Most of the funding this year can be attributed to Good Meat’s $170 million financing in May and Motif FoodWorks’ recent $226 million Series B to make meat proteins via acellular agriculture in June. Aleph Farms also raised $105 million in Series B funding to make cell-based steaks in July.
Among the largest funding rounds to date, the investments may be a predictor of what is to come as more companies look to scale production and come to market.
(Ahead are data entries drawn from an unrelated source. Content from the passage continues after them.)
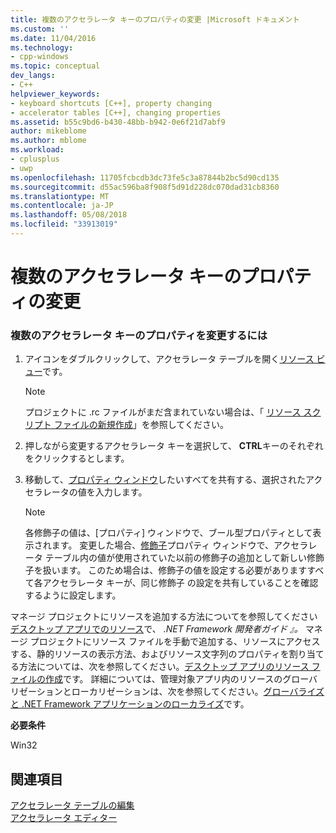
 ```yaml
---
title: 複数のアクセラレータ キーのプロパティの変更 |Microsoft ドキュメント
ms.custom: ''
ms.date: 11/04/2016
ms.technology:
- cpp-windows
ms.topic: conceptual
dev_langs:
- C++
helpviewer_keywords:
- keyboard shortcuts [C++], property changing
- accelerator tables [C++], changing properties
ms.assetid: b55c9bd6-b430-48bb-b942-0e6f21d7abf9
author: mikeblome
ms.author: mblome
ms.workload:
- cplusplus
- uwp
ms.openlocfilehash: 11705fcbcdb3dc73fe5c3a87844b2bc5d90cd135
ms.sourcegitcommit: d55ac596ba8f908f5d91d228dc070dad31cb8360
ms.translationtype: MT
ms.contentlocale: ja-JP
ms.lasthandoff: 05/08/2018
ms.locfileid: "33913019"
---
```

# <a name="changing-the-properties-of-multiple-accelerator-keys"></a>複数のアクセラレータ キーのプロパティの変更
### <a name="to-change-the-properties-of-multiple-accelerator-keys"></a>複数のアクセラレータ キーのプロパティを変更するには  
  
1.  アイコンをダブルクリックして、アクセラレータ テーブルを開く[リソース ビュー](../windows/resource-view-window.md)です。  
  
    > [!NOTE]
    >  プロジェクトに .rc ファイルがまだ含まれていない場合は、「 [リソース スクリプト ファイルの新規作成](../windows/how-to-create-a-resource-script-file.md)」を参照してください。  
  
2.  押しながら変更するアクセラレータ キーを選択して、 **CTRL**キーのそれぞれをクリックするとします。  
  
3.  移動して、[プロパティ ウィンドウ](/visualstudio/ide/reference/properties-window)したいすべてを共有する、選択されたアクセラレータの値を入力します。  
  
    > [!NOTE]
    >  各修飾子の値は、[プロパティ] ウィンドウで、ブール型プロパティとして表示されます。 変更した場合、[修飾子](../windows/accelerator-modifier-property.md)プロパティ ウィンドウで、アクセラレータ テーブル内の値が使用されていた以前の修飾子の追加として新しい修飾子を扱います。 このため場合は、修飾子の値を設定する必要がありますすべて各アクセラレータ キーが、同じ修飾子 の設定を共有していることを確認するように設定します。  
  
 マネージ プロジェクトにリソースを追加する方法についてを参照してください[デスクトップ アプリでのリソース](/dotnet/framework/resources/index)で、 *.NET Framework 開発者ガイド 』。* マネージ プロジェクトにリソース ファイルを手動で追加する、リソースにアクセスする、静的リソースの表示方法、およびリソース文字列のプロパティを割り当てる方法については、次を参照してください。[デスクトップ アプリのリソース ファイルの作成](/dotnet/framework/resources/creating-resource-files-for-desktop-apps)です。 詳細については、管理対象アプリ内のリソースのグローバリゼーションとローカリゼーションは、次を参照してください。[グローバライズと .NET Framework アプリケーションのローカライズ](/dotnet/standard/globalization-localization/index)です。  
  
 **必要条件**  
  
 Win32  
  
## <a name="see-also"></a>関連項目  
 [アクセラレータ テーブルの編集](../windows/editing-accelerator-tables.md)   
 [アクセラレータ エディター](../windows/accelerator-editor.md)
While it may be difficult for new startups in the field to raise capital to get started, it appears like investors are continuing to support companies that have previously raised funding rounds and continue to reach milestones.
To reflect the ever-changing investment landscape, we are currently updating the CellAgri Investment Report series for a 2021 edition. If you are interested in keeping up with the investment landscape of the growing cellular agriculture industry, click here to learn more about the latest CellAgri Investment Market Reports.
After a record breaking first 7 months of 2021, what will the investment landscape look like for the rest of the year?
From Eat Just’s new commercial facility announcement to the second cell-based meat acquisition to date, August was a strong end to the 2021 summer for the cellular agriculture field. From Vow and Nourish Ingredients’ announcement to Bolt Threads’ deal with Ginkgo Bioworks, the new partnerships within the cellular agriculture field highlight how companies can help each other scale and, one day, bring their products to market.
Interestingly, Eat Just’s Qatar announcement highlights the role of investments in incentivizing companies where to set up its cell-based meat facilities. In October 2020, Eat Just announced a partnership with investment firm Proterra to build its Singapore facility. The Proterra-led consortium financed up to $100M and Eat Just invested up to $20M to go towards the construction of the production plant.
While it is unclear how much Doha Venture Capital is investing in the new facility in Qatar, the Qatar sovereign wealth fund, Qatar Investment Authority, co-led Eat Just’s recent $200 million funding round in March 2021.
Similarly, in July 2021, Aleph Farms’ Series B funding round was co-led by DisruptAD, the venture arm of Abu Dhabi’s sovereign fund ADQ in the United Arab Emirates (UAE). As part of the announcement, Aleph Farms shared that the company will evaluate the establishment of a manufacturing facility in Abu Dhabi to supply its cell-based meat to the UAE and the wider Gulf region.